Si tratta dei formaggi insigniti, nel 1996, del riconoscimento europeo della Denominazione di Origine Protetta (e, prima ancora, della Denominazione di Origine Controllata), e sono in tutto nove. Di questi, sei sono prodotti esclusivamente in territorio piemontese, e per questo ce ne occuperemo più estesamente: sono Bra (nelle varietà Duro e Tenero), Castelmagno, Murazzano, Raschera, Robiola di Roccaverano e Toma Piemontese (nei tipi Toma Piemontese e Toma Piemontese Semigrassa). Gli altri tre sono prodotti anche, ma non esclusivamente, nella nostra regione. A questi abbiamo dedicato uno spazio più sintetico, non perché la loro produzione in Piemonte sia marginale, ma perché si tratta di formaggi già assai noti: Gorgonzola, Grana Padano e Taleggio.
Ciascuno di essi è tutelato da un Consorzio e viene caseificato seguendo le norme dettate da un Disciplinare di Produzione che indica e delimita le zone di produzione, le tecniche di lavorazione e i caratteri organolettici, ed è anche assai rigoroso in materia di provenienza del latte e di alimentazione degli animali che lo forniscono.

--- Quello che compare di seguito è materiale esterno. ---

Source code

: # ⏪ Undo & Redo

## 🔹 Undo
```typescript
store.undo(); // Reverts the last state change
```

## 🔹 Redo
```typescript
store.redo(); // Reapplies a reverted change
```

Pantaleone da Confienza classificava i formaggi in mordicativi (cioè di sapore pungente), sapidi, acuti (forti), exicativi e incisivi (risolutivi, cioè in grado di debellare gli umori maligni): non è azzardato sostenere che queste caratteristiche, opportunamente aggiornate e spogliate delle loro valenze medico -filosofiche, si possono applicare anche ai formaggi piemontesi di oggi, che sposano le moderne esigenze igienico - sanitarie con i gesti millenari della tradizione.